In recent days, other big banks such as J.P. Morgan Chase & Co. and Citigroup Inc. improved their earnings from a year ago as financial firms gain distance on the worst days of the financial crisis last year.
Shares in Bank of America recently rose 1% to $16.48. Shares in Wells Fargo were recently up 0.4% to $28.39.
Bank of America turned in revenue of $25 billion, down for the third-straight quarter, as its one-time frothy trading revenue fell sharply but many of its consumer-focused businesses turned in roughly flat net income.
Bank of America has a strong investment bank, following its purchase of Merrill Lynch a year ago. But the company's overall performance is heavily dependent on consumers and the economy, especially unemployment, which has a direct effect on borrowers' ability to make their monthly loan payments.
The bank took permanent losses of $8.4 billion from bad loans, down 12% over the previous quarter, but the bank added another $1.4 billion to its $38.7 billion in reserves for future losses. Bank of America's levels of past-due loans rose again virtually across the board, even as the bank brightened its economic forecasts and said its costs from bad loans are likely peaking.
There are fewer signs that Wells Fargo's loan books are stabilizing, even though the bank, in a release, said it is seeing "continued signs of a positive turn in credit quality," especially in the number of loans that are 30 days past due.

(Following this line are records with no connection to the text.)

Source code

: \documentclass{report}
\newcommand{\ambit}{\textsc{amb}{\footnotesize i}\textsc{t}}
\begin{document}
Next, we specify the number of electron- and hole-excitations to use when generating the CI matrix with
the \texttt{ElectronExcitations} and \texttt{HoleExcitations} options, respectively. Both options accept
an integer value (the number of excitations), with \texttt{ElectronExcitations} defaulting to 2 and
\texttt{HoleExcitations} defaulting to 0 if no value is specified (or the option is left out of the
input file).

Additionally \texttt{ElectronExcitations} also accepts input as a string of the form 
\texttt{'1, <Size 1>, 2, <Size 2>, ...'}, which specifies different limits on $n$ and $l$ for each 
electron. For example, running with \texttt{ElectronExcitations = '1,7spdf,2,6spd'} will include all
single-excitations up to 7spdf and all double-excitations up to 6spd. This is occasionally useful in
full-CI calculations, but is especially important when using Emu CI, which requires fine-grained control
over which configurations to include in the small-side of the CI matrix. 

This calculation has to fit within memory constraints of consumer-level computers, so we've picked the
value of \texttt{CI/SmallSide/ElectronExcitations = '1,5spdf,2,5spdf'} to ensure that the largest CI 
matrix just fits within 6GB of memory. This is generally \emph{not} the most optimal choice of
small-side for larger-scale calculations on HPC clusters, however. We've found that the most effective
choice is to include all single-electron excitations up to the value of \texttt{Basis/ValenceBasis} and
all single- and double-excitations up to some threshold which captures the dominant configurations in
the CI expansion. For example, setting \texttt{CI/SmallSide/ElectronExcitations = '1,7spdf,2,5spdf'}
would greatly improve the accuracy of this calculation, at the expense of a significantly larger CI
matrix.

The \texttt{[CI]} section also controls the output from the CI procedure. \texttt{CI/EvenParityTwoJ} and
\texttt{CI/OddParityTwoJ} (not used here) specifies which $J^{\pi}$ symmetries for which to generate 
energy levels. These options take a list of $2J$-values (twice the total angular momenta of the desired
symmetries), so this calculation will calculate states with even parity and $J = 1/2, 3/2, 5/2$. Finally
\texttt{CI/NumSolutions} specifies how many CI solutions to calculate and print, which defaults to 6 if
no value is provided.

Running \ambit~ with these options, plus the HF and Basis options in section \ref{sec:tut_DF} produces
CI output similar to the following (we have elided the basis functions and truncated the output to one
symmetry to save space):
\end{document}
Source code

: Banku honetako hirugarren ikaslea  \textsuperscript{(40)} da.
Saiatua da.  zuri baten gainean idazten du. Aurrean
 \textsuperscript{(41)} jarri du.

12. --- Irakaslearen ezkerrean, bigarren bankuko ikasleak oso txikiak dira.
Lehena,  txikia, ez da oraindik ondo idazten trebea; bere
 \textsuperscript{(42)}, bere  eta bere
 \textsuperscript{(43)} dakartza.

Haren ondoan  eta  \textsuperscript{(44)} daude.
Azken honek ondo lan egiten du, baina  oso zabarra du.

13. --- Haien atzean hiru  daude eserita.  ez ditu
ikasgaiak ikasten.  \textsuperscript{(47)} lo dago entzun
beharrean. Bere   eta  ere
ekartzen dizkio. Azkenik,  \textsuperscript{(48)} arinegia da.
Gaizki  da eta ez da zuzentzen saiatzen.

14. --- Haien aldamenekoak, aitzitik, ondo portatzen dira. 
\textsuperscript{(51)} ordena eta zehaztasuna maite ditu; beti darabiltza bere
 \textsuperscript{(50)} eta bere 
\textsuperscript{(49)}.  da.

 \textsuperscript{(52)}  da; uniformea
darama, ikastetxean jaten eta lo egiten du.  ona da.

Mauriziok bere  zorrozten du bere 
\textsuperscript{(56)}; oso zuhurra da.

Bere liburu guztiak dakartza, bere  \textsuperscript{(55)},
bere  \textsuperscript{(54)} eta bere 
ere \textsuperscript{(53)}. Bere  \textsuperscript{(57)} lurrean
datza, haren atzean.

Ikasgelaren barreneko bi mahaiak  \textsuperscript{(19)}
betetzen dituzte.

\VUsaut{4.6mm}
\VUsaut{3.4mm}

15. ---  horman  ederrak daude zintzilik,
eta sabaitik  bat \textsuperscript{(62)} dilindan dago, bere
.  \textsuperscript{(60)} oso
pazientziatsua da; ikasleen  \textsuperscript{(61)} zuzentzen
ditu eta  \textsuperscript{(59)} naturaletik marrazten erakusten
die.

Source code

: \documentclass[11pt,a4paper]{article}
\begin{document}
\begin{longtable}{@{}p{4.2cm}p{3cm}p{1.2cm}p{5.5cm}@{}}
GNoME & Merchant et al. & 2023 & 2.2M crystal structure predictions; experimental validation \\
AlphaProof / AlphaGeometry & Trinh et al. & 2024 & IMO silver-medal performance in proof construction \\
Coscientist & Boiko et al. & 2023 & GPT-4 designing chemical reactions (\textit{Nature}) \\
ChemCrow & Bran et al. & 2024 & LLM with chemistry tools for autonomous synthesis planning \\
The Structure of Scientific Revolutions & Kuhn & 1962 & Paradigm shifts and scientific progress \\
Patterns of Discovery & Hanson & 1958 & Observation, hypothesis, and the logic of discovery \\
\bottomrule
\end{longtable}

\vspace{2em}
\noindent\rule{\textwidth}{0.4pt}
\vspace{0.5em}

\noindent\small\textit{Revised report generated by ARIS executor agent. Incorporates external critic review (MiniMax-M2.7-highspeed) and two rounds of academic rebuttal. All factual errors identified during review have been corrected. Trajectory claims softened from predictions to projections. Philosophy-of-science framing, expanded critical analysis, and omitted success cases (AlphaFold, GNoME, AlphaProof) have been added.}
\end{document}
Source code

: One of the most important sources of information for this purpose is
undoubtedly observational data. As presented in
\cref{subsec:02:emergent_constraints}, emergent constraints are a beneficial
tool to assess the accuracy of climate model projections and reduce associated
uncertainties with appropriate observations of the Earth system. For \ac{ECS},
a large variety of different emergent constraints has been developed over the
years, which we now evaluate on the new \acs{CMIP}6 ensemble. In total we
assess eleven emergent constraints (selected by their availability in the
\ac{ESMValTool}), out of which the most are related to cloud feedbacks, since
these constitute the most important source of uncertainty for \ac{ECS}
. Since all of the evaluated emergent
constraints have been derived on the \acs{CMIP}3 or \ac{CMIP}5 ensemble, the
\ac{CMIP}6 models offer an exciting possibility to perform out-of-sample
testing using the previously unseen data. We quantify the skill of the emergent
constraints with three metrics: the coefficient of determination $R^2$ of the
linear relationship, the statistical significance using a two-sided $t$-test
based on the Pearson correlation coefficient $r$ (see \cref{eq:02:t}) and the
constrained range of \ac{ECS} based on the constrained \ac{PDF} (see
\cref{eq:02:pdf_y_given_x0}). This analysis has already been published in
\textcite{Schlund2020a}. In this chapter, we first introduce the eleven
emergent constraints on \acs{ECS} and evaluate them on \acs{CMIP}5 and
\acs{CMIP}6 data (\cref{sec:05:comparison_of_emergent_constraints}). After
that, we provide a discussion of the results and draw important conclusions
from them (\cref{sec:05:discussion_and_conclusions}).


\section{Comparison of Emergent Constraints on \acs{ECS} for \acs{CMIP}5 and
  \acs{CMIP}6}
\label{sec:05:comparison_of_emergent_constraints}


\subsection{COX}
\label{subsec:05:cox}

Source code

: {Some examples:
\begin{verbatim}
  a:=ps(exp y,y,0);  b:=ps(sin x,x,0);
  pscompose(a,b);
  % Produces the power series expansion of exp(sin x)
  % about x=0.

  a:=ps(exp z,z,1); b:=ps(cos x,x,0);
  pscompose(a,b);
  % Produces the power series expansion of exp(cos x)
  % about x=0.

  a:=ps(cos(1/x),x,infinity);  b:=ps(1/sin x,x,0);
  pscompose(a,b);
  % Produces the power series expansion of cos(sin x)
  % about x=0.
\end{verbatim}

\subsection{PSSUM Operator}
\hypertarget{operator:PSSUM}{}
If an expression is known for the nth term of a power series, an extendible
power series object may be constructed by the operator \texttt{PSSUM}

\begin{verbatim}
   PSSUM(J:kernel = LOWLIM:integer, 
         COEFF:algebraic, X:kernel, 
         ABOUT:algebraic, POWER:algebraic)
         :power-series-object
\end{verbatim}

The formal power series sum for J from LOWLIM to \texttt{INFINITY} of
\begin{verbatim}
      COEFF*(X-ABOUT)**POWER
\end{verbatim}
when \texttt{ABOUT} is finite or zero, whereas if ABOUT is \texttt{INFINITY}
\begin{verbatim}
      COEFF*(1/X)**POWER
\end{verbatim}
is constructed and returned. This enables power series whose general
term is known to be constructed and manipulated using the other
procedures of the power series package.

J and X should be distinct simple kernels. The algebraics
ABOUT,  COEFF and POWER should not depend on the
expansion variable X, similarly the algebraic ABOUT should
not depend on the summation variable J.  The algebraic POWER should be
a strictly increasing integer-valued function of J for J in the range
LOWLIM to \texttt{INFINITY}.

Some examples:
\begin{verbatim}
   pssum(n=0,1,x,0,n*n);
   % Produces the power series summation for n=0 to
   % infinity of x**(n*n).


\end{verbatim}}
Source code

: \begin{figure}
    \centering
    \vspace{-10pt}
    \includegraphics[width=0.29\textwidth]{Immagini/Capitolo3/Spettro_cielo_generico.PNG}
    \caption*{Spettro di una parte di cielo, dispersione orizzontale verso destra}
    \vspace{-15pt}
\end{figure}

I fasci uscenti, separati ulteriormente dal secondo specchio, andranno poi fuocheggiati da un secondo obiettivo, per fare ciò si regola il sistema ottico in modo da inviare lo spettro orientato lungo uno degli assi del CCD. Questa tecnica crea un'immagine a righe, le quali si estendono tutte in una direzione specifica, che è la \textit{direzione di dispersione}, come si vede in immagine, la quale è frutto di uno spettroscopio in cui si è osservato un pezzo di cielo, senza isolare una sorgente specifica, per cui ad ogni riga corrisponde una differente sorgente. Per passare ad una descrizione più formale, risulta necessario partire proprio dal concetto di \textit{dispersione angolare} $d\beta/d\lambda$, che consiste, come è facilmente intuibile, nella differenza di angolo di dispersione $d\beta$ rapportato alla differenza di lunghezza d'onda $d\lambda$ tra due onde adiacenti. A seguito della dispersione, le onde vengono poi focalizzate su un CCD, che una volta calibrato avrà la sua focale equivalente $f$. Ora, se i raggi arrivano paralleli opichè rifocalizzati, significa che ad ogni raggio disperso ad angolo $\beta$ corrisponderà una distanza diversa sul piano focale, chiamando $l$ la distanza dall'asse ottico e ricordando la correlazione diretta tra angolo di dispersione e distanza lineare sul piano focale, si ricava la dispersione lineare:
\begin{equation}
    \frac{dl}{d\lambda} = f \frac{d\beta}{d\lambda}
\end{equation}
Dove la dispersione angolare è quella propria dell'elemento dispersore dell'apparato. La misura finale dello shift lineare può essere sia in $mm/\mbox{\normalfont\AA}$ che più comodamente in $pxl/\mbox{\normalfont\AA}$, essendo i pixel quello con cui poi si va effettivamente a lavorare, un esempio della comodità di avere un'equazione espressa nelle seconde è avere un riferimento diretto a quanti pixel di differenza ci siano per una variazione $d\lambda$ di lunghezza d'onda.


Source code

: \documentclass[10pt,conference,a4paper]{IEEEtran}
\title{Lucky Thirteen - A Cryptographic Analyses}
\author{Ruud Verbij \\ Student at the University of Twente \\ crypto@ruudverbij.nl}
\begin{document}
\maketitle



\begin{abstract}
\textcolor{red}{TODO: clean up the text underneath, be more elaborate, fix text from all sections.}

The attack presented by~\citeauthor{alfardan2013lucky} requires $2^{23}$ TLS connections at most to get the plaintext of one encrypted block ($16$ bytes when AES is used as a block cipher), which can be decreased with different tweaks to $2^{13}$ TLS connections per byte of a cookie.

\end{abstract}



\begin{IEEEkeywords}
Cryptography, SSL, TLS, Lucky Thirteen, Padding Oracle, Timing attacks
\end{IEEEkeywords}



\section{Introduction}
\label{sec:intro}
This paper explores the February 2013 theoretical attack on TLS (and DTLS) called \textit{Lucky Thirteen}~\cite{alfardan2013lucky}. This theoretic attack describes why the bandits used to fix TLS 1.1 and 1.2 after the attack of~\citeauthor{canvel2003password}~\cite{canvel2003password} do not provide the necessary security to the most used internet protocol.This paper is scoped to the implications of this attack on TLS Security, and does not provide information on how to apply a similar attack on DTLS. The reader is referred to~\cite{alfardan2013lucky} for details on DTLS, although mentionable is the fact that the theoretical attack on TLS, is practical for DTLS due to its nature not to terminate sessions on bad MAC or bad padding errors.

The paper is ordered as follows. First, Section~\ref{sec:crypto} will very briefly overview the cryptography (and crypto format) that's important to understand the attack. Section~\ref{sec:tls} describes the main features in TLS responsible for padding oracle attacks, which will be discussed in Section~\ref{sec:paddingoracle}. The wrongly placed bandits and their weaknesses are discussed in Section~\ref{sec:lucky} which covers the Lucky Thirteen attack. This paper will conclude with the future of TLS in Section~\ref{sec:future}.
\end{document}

Wells Fargo's losses from bad loans continued to rise, up 6% over the prior quarter to $5.4 billion, even though losses on credit-card loans declined for the second consecutive quarter. The bank's levels of nonperforming assets, or loans becoming uncollectible, rose nearly 18% over the last quarter to $27.6 billion. Wells Fargo said commercial real estate loan are showing the worst wear.
Even though its loan problems continue to rise, Wells Fargo set aside $500 million to offset future loan losses, its lowest quarterly set-aside of the year. The bank said it has already taken charges against some existing troubled loans and that 96% of its troubled loans are secured with collateral. Still, those reserves are now equal to 103% of troubled loans, down from 118% in the third quarter.
Wells Fargo also drew an $830 million boost from some hedging investments embedded in its mortgage-servicing business, which is fast becoming a significant piece of Wells Fargo's income, at $2.1 billion. The bank posted $1.5 billion in similar one-time gains in the third quarter, raising questions among analysts, since mortgage servicers don't often post large gains from hedging investments.
Those gains helped to boost Wells Fargo's revenue to a record $22.7 billion, helped in large part by the bank's 2008 purchase of crumbling rival Wachovia Corp.